Problem to work on
Return each line of the data below verbatim; pictures are to be left out.
┌──
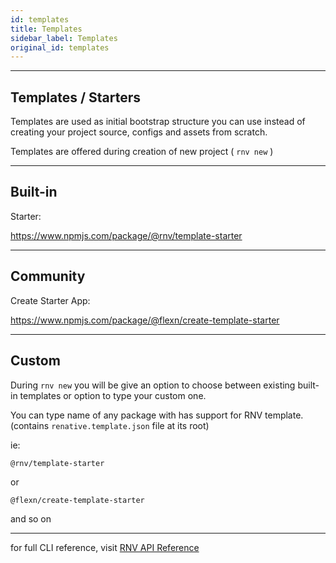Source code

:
 ```yaml
---
id: templates
title: Templates
sidebar_label: Templates
original_id: templates
---
```


<!-- <img className="header-image" src="/img/ic_templates.png" width="50" height="50" /> -->

---
## Templates / Starters

Templates are used as initial bootstrap structure you can use instead of creating your project source, configs and assets from scratch.

Templates are offered during creation of new project ( `rnv new` )


---
## Built-in

Starter:

https://www.npmjs.com/package/@rnv/template-starter



---
## Community

Create Starter App:

https://www.npmjs.com/package/@flexn/create-template-starter

---
## Custom

During `rnv new` you will be give an option to choose between existing built-in templates or option to type your custom one.

You can type name of any package with has support for RNV template. (contains `renative.template.json` file at its root)

ie:

`@rnv/template-starter`

or

`@flexn/create-template-starter`

and so on



---

for full CLI reference, visit [RNV API Reference](../api/cli)
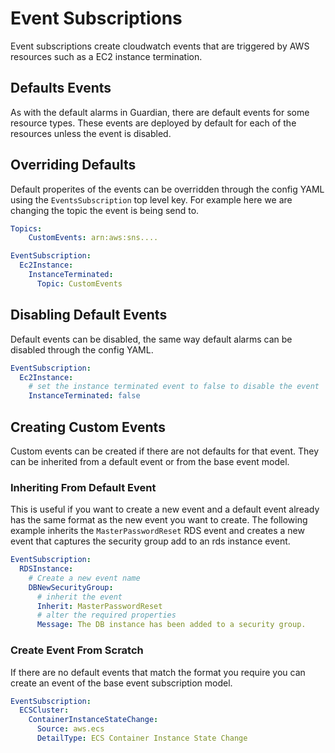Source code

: # Event Subscriptions

Event subscriptions create cloudwatch events that are triggered by AWS resources such as a EC2 instance termination.


## Defaults Events

As with the default alarms in Guardian, there are default events for some resource types. These events are deployed by default for each of the resources unless the event is disabled.


## Overriding Defaults

Default properites of the events can be overridden through the config YAML using the `EventsSubscription` top level key.
For example here we are changing the topic the event is being send to.

```yaml
Topics:
    CustomEvents: arn:aws:sns....

EventSubscription:
  Ec2Instance:
    InstanceTerminated:
      Topic: CustomEvents
```

## Disabling Default Events

Default events can be disabled, the same way default alarms can be disabled through the config YAML.

```yaml
EventSubscription:
  Ec2Instance:
    # set the instance terminated event to false to disable the event
    InstanceTerminated: false
```

## Creating Custom Events

Custom events can be created if there are not defaults for that event. They can be inherited from a default event or from the base event model.

### Inheriting From Default Event

This is useful if you want to create a new event and a default event already has the same format as the new event you want to create.
The following example inherits the `MasterPasswordReset` RDS event and creates a new event that captures the security group add to an rds instance event.

```yaml
EventSubscription:
  RDSInstance:
    # Create a new event name
    DBNewSecurityGroup:
      # inherit the event
      Inherit: MasterPasswordReset
      # alter the required properties
      Message: The DB instance has been added to a security group.
```

### Create Event From Scratch

If there are no default events that match the format you require you can create an event of the base event subscription model.

```yaml
EventSubscription:
  ECSCluster:
    ContainerInstanceStateChange:
      Source: aws.ecs
      DetailType: ECS Container Instance State Change
```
└──
Result for this exercise
Source code

:
 ```yaml
---
id: templates
title: Templates
sidebar_label: Templates
original_id: templates
---
```


<!-- <img className="header-image" src="/img/ic_templates.png" width="50" height="50" /> -->

---
## Templates / Starters

Templates are used as initial bootstrap structure you can use instead of creating your project source, configs and assets from scratch.

Templates are offered during creation of new project ( `rnv new` )


---
## Built-in

Starter:

https://www.npmjs.com/package/@rnv/template-starter



---
## Community

Create Starter App:

https://www.npmjs.com/package/@flexn/create-template-starter

---
## Custom

During `rnv new` you will be give an option to choose between existing built-in templates or option to type your custom one.

You can type name of any package with has support for RNV template. (contains `renative.template.json` file at its root)

ie:

`@rnv/template-starter`

or

`@flexn/create-template-starter`

and so on



---

for full CLI reference, visit [RNV API Reference](../api/cli)
Source code

: # Event Subscriptions

Event subscriptions create cloudwatch events that are triggered by AWS resources such as a EC2 instance termination.


## Defaults Events

As with the default alarms in Guardian, there are default events for some resource types. These events are deployed by default for each of the resources unless the event is disabled.


## Overriding Defaults

Default properites of the events can be overridden through the config YAML using the `EventsSubscription` top level key.
For example here we are changing the topic the event is being send to.

```yaml
Topics:
    CustomEvents: arn:aws:sns....

EventSubscription:
  Ec2Instance:
    InstanceTerminated:
      Topic: CustomEvents
```

## Disabling Default Events

Default events can be disabled, the same way default alarms can be disabled through the config YAML.

```yaml
EventSubscription:
  Ec2Instance:
    # set the instance terminated event to false to disable the event
    InstanceTerminated: false
```

## Creating Custom Events

Custom events can be created if there are not defaults for that event. They can be inherited from a default event or from the base event model.

### Inheriting From Default Event

This is useful if you want to create a new event and a default event already has the same format as the new event you want to create.
The following example inherits the `MasterPasswordReset` RDS event and creates a new event that captures the security group add to an rds instance event.

```yaml
EventSubscription:
  RDSInstance:
    # Create a new event name
    DBNewSecurityGroup:
      # inherit the event
      Inherit: MasterPasswordReset
      # alter the required properties
      Message: The DB instance has been added to a security group.
```

### Create Event From Scratch

If there are no default events that match the format you require you can create an event of the base event subscription model.

```yaml
EventSubscription:
  ECSCluster:
    ContainerInstanceStateChange:
      Source: aws.ecs
      DetailType: ECS Container Instance State Change
```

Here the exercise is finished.